頻度 あまりみない
治療のポイント
・輸入例が多く,帰国者の発熱では鑑別に挙げる必要がある.
・特に南アジアを中心にキノロン耐性株が増加しており,その場合にはアジスロマイシンなどによる治療が検討される.
・治療後も再発や保菌者となりうる.
◆病態と診断
A病態
・腸チフスはチフス菌(Salmonella enterica subsp. enterica serovar Typhi),パラチフスはパラチフスA菌(Salmonella enterica subsp. enterica serovar Paratyphi A)による感染症である.パラチフスは腸チフスと比較して軽症である.
・経口感染が主な感染様式であり,東南アジアやインド,アフリカ,中南米での有病率が高い.

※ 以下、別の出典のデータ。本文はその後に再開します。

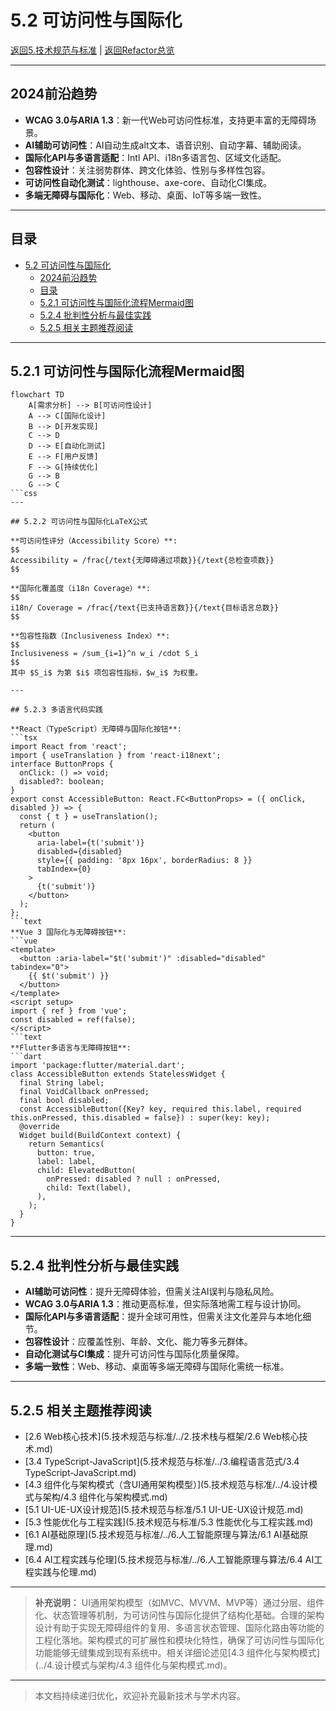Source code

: # 5.2 可访问性与国际化

[返回5.技术规范与标准](5.技术规范与标准/README.md) | [返回Refactor总览](5.技术规范与标准/../README.md)

---

## 2024前沿趋势

- **WCAG 3.0与ARIA 1.3**：新一代Web可访问性标准，支持更丰富的无障碍场景。
- **AI辅助可访问性**：AI自动生成alt文本、语音识别、自动字幕、辅助阅读。
- **国际化API与多语言适配**：Intl API、i18n多语言包、区域文化适配。
- **包容性设计**：关注弱势群体、跨文化体验、性别与多样性包容。
- **可访问性自动化测试**：lighthouse、axe-core、自动化CI集成。
- **多端无障碍与国际化**：Web、移动、桌面、IoT等多端一致性。

---

## 目录

- [5.2 可访问性与国际化](#52-可访问性与国际化)
  - [2024前沿趋势](#2024前沿趋势)
  - [目录](#目录)
  - [5.2.1 可访问性与国际化流程Mermaid图](#521-可访问性与国际化流程mermaid图)
  - [5.2.4 批判性分析与最佳实践](#524-批判性分析与最佳实践)
  - [5.2.5 相关主题推荐阅读](#525-相关主题推荐阅读)

---

## 5.2.1 可访问性与国际化流程Mermaid图

```mermaid
flowchart TD
    A[需求分析] --> B[可访问性设计]
    A --> C[国际化设计]
    B --> D[开发实现]
    C --> D
    D --> E[自动化测试]
    E --> F[用户反馈]
    F --> G[持续优化]
    G --> B
    G --> C
```css
---

## 5.2.2 可访问性与国际化LaTeX公式

**可访问性评分（Accessibility Score）**:
$$
Accessibility = /frac{/text{无障碍通过项数}}{/text{总检查项数}}
$$

**国际化覆盖度（i18n Coverage）**:
$$
i18n/ Coverage = /frac{/text{已支持语言数}}{/text{目标语言总数}}
$$

**包容性指数（Inclusiveness Index）**:
$$
Inclusiveness = /sum_{i=1}^n w_i /cdot S_i
$$
其中 $S_i$ 为第 $i$ 项包容性指标，$w_i$ 为权重。

---

## 5.2.3 多语言代码实践

**React（TypeScript）无障碍与国际化按钮**:
```tsx
import React from 'react';
import { useTranslation } from 'react-i18next';
interface ButtonProps {
  onClick: () => void;
  disabled?: boolean;
}
export const AccessibleButton: React.FC<ButtonProps> = ({ onClick, disabled }) => {
  const { t } = useTranslation();
  return (
    <button
      aria-label={t('submit')}
      disabled={disabled}
      style={{ padding: '8px 16px', borderRadius: 8 }}
      tabIndex={0}
    >
      {t('submit')}
    </button>
  );
};
```text
**Vue 3 国际化与无障碍按钮**:
```vue
<template>
  <button :aria-label="$t('submit')" :disabled="disabled" tabindex="0">
    {{ $t('submit') }}
  </button>
</template>
<script setup>
import { ref } from 'vue';
const disabled = ref(false);
</script>
```text
**Flutter多语言与无障碍按钮**:
```dart
import 'package:flutter/material.dart';
class AccessibleButton extends StatelessWidget {
  final String label;
  final VoidCallback onPressed;
  final bool disabled;
  const AccessibleButton({Key? key, required this.label, required this.onPressed, this.disabled = false}) : super(key: key);
  @override
  Widget build(BuildContext context) {
    return Semantics(
      button: true,
      label: label,
      child: ElevatedButton(
        onPressed: disabled ? null : onPressed,
        child: Text(label),
      ),
    );
  }
}
```

---

## 5.2.4 批判性分析与最佳实践

- **AI辅助可访问性**：提升无障碍体验，但需关注AI误判与隐私风险。
- **WCAG 3.0与ARIA 1.3**：推动更高标准，但实际落地需工程与设计协同。
- **国际化API与多语言适配**：提升全球可用性，但需关注文化差异与本地化细节。
- **包容性设计**：应覆盖性别、年龄、文化、能力等多元群体。
- **自动化测试与CI集成**：提升可访问性与国际化质量保障。
- **多端一致性**：Web、移动、桌面等多端无障碍与国际化需统一标准。

---

## 5.2.5 相关主题推荐阅读

- [2.6 Web核心技术](5.技术规范与标准/../2.技术栈与框架/2.6 Web核心技术.md)
- [3.4 TypeScript-JavaScript](5.技术规范与标准/../3.编程语言范式/3.4 TypeScript-JavaScript.md)
- [4.3 组件化与架构模式（含UI通用架构模型）](5.技术规范与标准/../4.设计模式与架构/4.3 组件化与架构模式.md)
- [5.1 UI-UE-UX设计规范](5.技术规范与标准/5.1 UI-UE-UX设计规范.md)
- [5.3 性能优化与工程实践](5.技术规范与标准/5.3 性能优化与工程实践.md)
- [6.1 AI基础原理](5.技术规范与标准/../6.人工智能原理与算法/6.1 AI基础原理.md)
- [6.4 AI工程实践与伦理](5.技术规范与标准/../6.人工智能原理与算法/6.4 AI工程实践与伦理.md)

---

> **补充说明：**
> UI通用架构模型（如MVC、MVVM、MVP等）通过分层、组件化、状态管理等机制，为可访问性与国际化提供了结构化基础。合理的架构设计有助于实现无障碍组件的复用、多语言状态管理、国际化路由等功能的工程化落地。架构模式的可扩展性和模块化特性，确保了可访问性与国际化功能能够无缝集成到现有系统中。相关详细论述见[4.3 组件化与架构模式](../4.设计模式与架构/4.3 组件化与架构模式.md)。

---

> 本文档持续递归优化，欢迎补充最新技术与学术内容。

・リンパ行性に血中に入り,網内系で増殖し,敗血症に至る.第1病期は,1~2週間の潜伏期ののち,菌血症による発熱,嘔気のほか,古典的3徴候(比較的徐脈,バラ疹,脾腫)が知られている.ただし,3徴の出現頻度は低下傾向であり30~50%程度である.第2病期は40℃台の稽留熱を認め,下痢または便秘など消化器症状がみられ,重症例ではまれに意識障害をも呈する.第3病期は,発熱は弛張熱となる.消化管粘膜潰瘍性病変の形成に伴い1~3%の患者で腸管出血や腸管穿孔がみられる.第4病期では解熱し回復に向かう.
・特に腸管出血や腸管穿孔などの重篤な合併症をきたした場合の死亡率は数十%に達する.
B診断
・診断は病原体の分離同定が基本である.血流感染後に胆汁を介して腸管から排菌されるため,血液培養は発症後2週間以内,腸液・便培養は発症後3週間以降で有用である.骨髄液は菌量が多く,発症後2週間以内でほかの培養が陰性の場合に採取が検討される.その他,尿,胆汁,バラ疹からの培養検査で菌が検出されることがある.